Exercise directions →
Copy the entries below word for word, minus the pictures.

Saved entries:
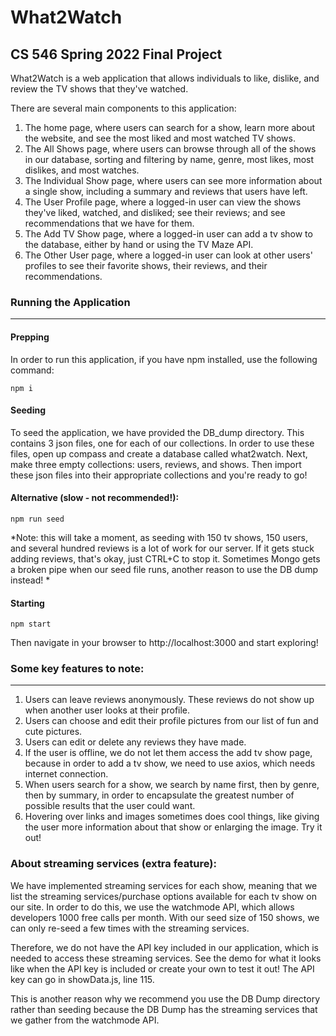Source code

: # What2Watch
## CS 546 Spring 2022 Final Project
What2Watch is a web application that allows individuals to like, dislike, and review the TV shows that they've watched. 

There are several main components to this application:
1. The home page, where users can search for a show, learn more about the website, and see the most liked and most watched TV shows.
2. The All Shows page, where users can browse through all of the shows in our database, sorting and filtering by name, genre, most likes, most dislikes, and most watches.
3. The Individual Show page, where users can see more information about a single show, including a summary and reviews that users have left.
4. The User Profile page, where a logged-in user can view the shows they've liked, watched, and disliked; see their reviews; and see recommendations that we have for them.
5. The Add TV Show page, where a logged-in user can add a tv show to the database, either by hand or using the TV Maze API.
6. The Other User page, where a logged-in user can look at other users' profiles to see their favorite shows, their reviews, and their recommendations.

### Running the Application
---
#### Prepping
In order to run this application, if you have npm installed, use the following command:

`npm i`

#### Seeding
To seed the application, we have provided the DB_dump directory. This contains 3 json files, one for each of our collections. In order to use these files, open up compass and create a database called what2watch. Next, make three empty collections: users, reviews, and shows. Then import these json files into their appropriate collections and you're ready to go!
#### Alternative (slow - not recommended!):

`npm run seed`

*Note: this will take a moment, as seeding with 150 tv shows, 150 users, and several hundred reviews is a lot of work for our server. If it gets stuck adding reviews, that's okay, just CTRL+C to stop it. Sometimes Mongo gets a broken pipe when our seed file runs, another reason to use the DB dump instead! *

#### Starting

`npm start`

Then navigate in your browser to http://localhost:3000 and start exploring!

### Some key features to note:
---
1. Users can leave reviews anonymously. These reviews do not show up when another user looks at their profile.
2. Users can choose and edit their profile pictures from our list of fun and cute pictures.
3. Users can edit or delete any reviews they have made.
4. If the user is offline, we do not let them access the add tv show page, because in order to add a tv show, we need to use axios, which needs internet connection.
5. When users search for a show, we search by name first, then by genre, then by summary, in order to encapsulate the greatest number of possible results that the user could want.
6. Hovering over links and images sometimes does cool things, like giving the user more information about that show or enlarging the image. Try it out!

### About streaming services (extra feature):
We have implemented streaming services for each show, meaning that we list the streaming services/purchase options available for each tv show on our site. In order to do this, we use the watchmode API, which allows developers 1000 free calls per month. With our seed size of 150 shows, we can only re-seed a few times with the streaming services.

Therefore, we do not have the API key included in our application, which is needed to access these streaming services. See the demo for what it looks like when the API key is included or create your own to test it out!
The API key can go in showData.js, line 115. 

This is another reason why we recommend you use the DB Dump directory rather than seeding because the DB Dump has the streaming services that we gather from the watchmode API.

Expected output →
Source code

: # What2Watch
## CS 546 Spring 2022 Final Project
What2Watch is a web application that allows individuals to like, dislike, and review the TV shows that they've watched. 

There are several main components to this application:
1. The home page, where users can search for a show, learn more about the website, and see the most liked and most watched TV shows.
2. The All Shows page, where users can browse through all of the shows in our database, sorting and filtering by name, genre, most likes, most dislikes, and most watches.
3. The Individual Show page, where users can see more information about a single show, including a summary and reviews that users have left.
4. The User Profile page, where a logged-in user can view the shows they've liked, watched, and disliked; see their reviews; and see recommendations that we have for them.
5. The Add TV Show page, where a logged-in user can add a tv show to the database, either by hand or using the TV Maze API.
6. The Other User page, where a logged-in user can look at other users' profiles to see their favorite shows, their reviews, and their recommendations.

### Running the Application
---
#### Prepping
In order to run this application, if you have npm installed, use the following command:

`npm i`

#### Seeding
To seed the application, we have provided the DB_dump directory. This contains 3 json files, one for each of our collections. In order to use these files, open up compass and create a database called what2watch. Next, make three empty collections: users, reviews, and shows. Then import these json files into their appropriate collections and you're ready to go!
#### Alternative (slow - not recommended!):

`npm run seed`

*Note: this will take a moment, as seeding with 150 tv shows, 150 users, and several hundred reviews is a lot of work for our server. If it gets stuck adding reviews, that's okay, just CTRL+C to stop it. Sometimes Mongo gets a broken pipe when our seed file runs, another reason to use the DB dump instead! *

#### Starting

`npm start`

Then navigate in your browser to http://localhost:3000 and start exploring!

### Some key features to note:
---
1. Users can leave reviews anonymously. These reviews do not show up when another user looks at their profile.
2. Users can choose and edit their profile pictures from our list of fun and cute pictures.
3. Users can edit or delete any reviews they have made.
4. If the user is offline, we do not let them access the add tv show page, because in order to add a tv show, we need to use axios, which needs internet connection.
5. When users search for a show, we search by name first, then by genre, then by summary, in order to encapsulate the greatest number of possible results that the user could want.
6. Hovering over links and images sometimes does cool things, like giving the user more information about that show or enlarging the image. Try it out!

### About streaming services (extra feature):
We have implemented streaming services for each show, meaning that we list the streaming services/purchase options available for each tv show on our site. In order to do this, we use the watchmode API, which allows developers 1000 free calls per month. With our seed size of 150 shows, we can only re-seed a few times with the streaming services.

Therefore, we do not have the API key included in our application, which is needed to access these streaming services. See the demo for what it looks like when the API key is included or create your own to test it out!
The API key can go in showData.js, line 115. 

This is another reason why we recommend you use the DB Dump directory rather than seeding because the DB Dump has the streaming services that we gather from the watchmode API.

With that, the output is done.